**Task prompt**.
A faithful transcription of all the records is required.

**Information given**.
********************

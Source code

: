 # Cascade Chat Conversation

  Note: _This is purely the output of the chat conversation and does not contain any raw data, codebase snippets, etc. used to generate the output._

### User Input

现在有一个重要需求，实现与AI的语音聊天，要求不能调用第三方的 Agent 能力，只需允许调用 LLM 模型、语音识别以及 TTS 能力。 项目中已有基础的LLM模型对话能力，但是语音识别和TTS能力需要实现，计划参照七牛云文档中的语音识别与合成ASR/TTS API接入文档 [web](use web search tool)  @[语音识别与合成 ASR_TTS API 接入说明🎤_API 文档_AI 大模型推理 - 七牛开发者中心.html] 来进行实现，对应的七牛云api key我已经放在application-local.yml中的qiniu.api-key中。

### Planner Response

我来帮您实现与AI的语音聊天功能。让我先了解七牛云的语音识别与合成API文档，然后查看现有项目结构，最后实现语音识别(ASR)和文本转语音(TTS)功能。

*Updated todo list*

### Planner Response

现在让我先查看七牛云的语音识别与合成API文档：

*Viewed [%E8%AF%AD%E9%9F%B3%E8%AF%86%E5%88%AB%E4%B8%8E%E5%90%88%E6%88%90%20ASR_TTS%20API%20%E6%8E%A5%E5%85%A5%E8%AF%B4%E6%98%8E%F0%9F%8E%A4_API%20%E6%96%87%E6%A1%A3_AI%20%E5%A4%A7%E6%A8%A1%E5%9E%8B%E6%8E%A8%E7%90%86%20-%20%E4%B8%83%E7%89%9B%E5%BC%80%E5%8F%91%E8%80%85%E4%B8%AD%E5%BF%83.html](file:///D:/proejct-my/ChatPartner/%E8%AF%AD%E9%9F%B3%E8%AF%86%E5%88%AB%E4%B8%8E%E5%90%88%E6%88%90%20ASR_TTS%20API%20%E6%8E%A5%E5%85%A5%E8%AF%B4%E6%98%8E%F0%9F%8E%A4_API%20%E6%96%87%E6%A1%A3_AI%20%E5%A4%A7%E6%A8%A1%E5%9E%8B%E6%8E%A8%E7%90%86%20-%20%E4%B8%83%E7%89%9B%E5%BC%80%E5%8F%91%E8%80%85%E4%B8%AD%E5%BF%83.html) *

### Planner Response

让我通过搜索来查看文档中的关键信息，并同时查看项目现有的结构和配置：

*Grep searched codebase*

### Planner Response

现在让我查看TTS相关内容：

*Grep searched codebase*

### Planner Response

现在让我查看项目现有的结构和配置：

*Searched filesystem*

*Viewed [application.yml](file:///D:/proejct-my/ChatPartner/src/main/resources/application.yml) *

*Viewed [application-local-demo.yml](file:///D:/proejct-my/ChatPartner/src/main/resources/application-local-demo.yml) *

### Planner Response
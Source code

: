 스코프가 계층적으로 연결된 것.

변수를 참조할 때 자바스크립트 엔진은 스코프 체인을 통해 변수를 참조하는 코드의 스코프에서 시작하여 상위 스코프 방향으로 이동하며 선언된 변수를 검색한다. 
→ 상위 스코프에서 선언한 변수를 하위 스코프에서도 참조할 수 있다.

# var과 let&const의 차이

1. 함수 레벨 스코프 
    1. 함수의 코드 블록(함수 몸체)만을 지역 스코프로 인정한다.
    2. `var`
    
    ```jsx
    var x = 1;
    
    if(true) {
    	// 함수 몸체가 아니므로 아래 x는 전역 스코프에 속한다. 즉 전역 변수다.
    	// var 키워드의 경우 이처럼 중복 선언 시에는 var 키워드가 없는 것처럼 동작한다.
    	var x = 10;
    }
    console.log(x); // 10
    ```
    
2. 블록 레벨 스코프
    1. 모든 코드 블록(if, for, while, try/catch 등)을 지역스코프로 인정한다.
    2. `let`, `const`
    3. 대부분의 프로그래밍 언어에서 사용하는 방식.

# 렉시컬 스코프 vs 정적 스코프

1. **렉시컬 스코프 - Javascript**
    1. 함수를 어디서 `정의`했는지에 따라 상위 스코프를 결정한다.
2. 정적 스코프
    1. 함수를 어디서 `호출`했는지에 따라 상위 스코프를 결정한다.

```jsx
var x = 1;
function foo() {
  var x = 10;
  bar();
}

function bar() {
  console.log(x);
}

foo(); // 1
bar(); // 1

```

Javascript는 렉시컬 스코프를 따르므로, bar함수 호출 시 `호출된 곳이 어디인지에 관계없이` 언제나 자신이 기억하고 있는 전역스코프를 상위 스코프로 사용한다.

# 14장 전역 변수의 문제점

********************

**Written answer**.
Source code

: # Cascade Chat Conversation

  Note: _This is purely the output of the chat conversation and does not contain any raw data, codebase snippets, etc. used to generate the output._

### User Input

现在有一个重要需求，实现与AI的语音聊天，要求不能调用第三方的 Agent 能力，只需允许调用 LLM 模型、语音识别以及 TTS 能力。 项目中已有基础的LLM模型对话能力，但是语音识别和TTS能力需要实现，计划参照七牛云文档中的语音识别与合成ASR/TTS API接入文档 [web](use web search tool)  @[语音识别与合成 ASR_TTS API 接入说明🎤_API 文档_AI 大模型推理 - 七牛开发者中心.html] 来进行实现，对应的七牛云api key我已经放在application-local.yml中的qiniu.api-key中。

### Planner Response

我来帮您实现与AI的语音聊天功能。让我先了解七牛云的语音识别与合成API文档，然后查看现有项目结构，最后实现语音识别(ASR)和文本转语音(TTS)功能。

*Updated todo list*

### Planner Response

现在让我先查看七牛云的语音识别与合成API文档：

*Viewed [%E8%AF%AD%E9%9F%B3%E8%AF%86%E5%88%AB%E4%B8%8E%E5%90%88%E6%88%90%20ASR_TTS%20API%20%E6%8E%A5%E5%85%A5%E8%AF%B4%E6%98%8E%F0%9F%8E%A4_API%20%E6%96%87%E6%A1%A3_AI%20%E5%A4%A7%E6%A8%A1%E5%9E%8B%E6%8E%A8%E7%90%86%20-%20%E4%B8%83%E7%89%9B%E5%BC%80%E5%8F%91%E8%80%85%E4%B8%AD%E5%BF%83.html](file:///D:/proejct-my/ChatPartner/%E8%AF%AD%E9%9F%B3%E8%AF%86%E5%88%AB%E4%B8%8E%E5%90%88%E6%88%90%20ASR_TTS%20API%20%E6%8E%A5%E5%85%A5%E8%AF%B4%E6%98%8E%F0%9F%8E%A4_API%20%E6%96%87%E6%A1%A3_AI%20%E5%A4%A7%E6%A8%A1%E5%9E%8B%E6%8E%A8%E7%90%86%20-%20%E4%B8%83%E7%89%9B%E5%BC%80%E5%8F%91%E8%80%85%E4%B8%AD%E5%BF%83.html) *

### Planner Response

让我通过搜索来查看文档中的关键信息，并同时查看项目现有的结构和配置：

*Grep searched codebase*

### Planner Response

现在让我查看TTS相关内容：

*Grep searched codebase*

### Planner Response

现在让我查看项目现有的结构和配置：

*Searched filesystem*

*Viewed [application.yml](file:///D:/proejct-my/ChatPartner/src/main/resources/application.yml) *

*Viewed [application-local-demo.yml](file:///D:/proejct-my/ChatPartner/src/main/resources/application-local-demo.yml) *

### Planner Response
Source code

: 스코프가 계층적으로 연결된 것.

변수를 참조할 때 자바스크립트 엔진은 스코프 체인을 통해 변수를 참조하는 코드의 스코프에서 시작하여 상위 스코프 방향으로 이동하며 선언된 변수를 검색한다. 
→ 상위 스코프에서 선언한 변수를 하위 스코프에서도 참조할 수 있다.

# var과 let&const의 차이

1. 함수 레벨 스코프 
    1. 함수의 코드 블록(함수 몸체)만을 지역 스코프로 인정한다.
    2. `var`
    
    ```jsx
    var x = 1;
    
    if(true) {
    	// 함수 몸체가 아니므로 아래 x는 전역 스코프에 속한다. 즉 전역 변수다.
    	// var 키워드의 경우 이처럼 중복 선언 시에는 var 키워드가 없는 것처럼 동작한다.
    	var x = 10;
    }
    console.log(x); // 10
    ```
    
2. 블록 레벨 스코프
    1. 모든 코드 블록(if, for, while, try/catch 등)을 지역스코프로 인정한다.
    2. `let`, `const`
    3. 대부분의 프로그래밍 언어에서 사용하는 방식.

# 렉시컬 스코프 vs 정적 스코프

1. **렉시컬 스코프 - Javascript**
    1. 함수를 어디서 `정의`했는지에 따라 상위 스코프를 결정한다.
2. 정적 스코프
    1. 함수를 어디서 `호출`했는지에 따라 상위 스코프를 결정한다.

```jsx
var x = 1;
function foo() {
  var x = 10;
  bar();
}

function bar() {
  console.log(x);
}

foo(); // 1
bar(); // 1

```

Javascript는 렉시컬 스코프를 따르므로, bar함수 호출 시 `호출된 곳이 어디인지에 관계없이` 언제나 자신이 기억하고 있는 전역스코프를 상위 스코프로 사용한다.

# 14장 전역 변수의 문제점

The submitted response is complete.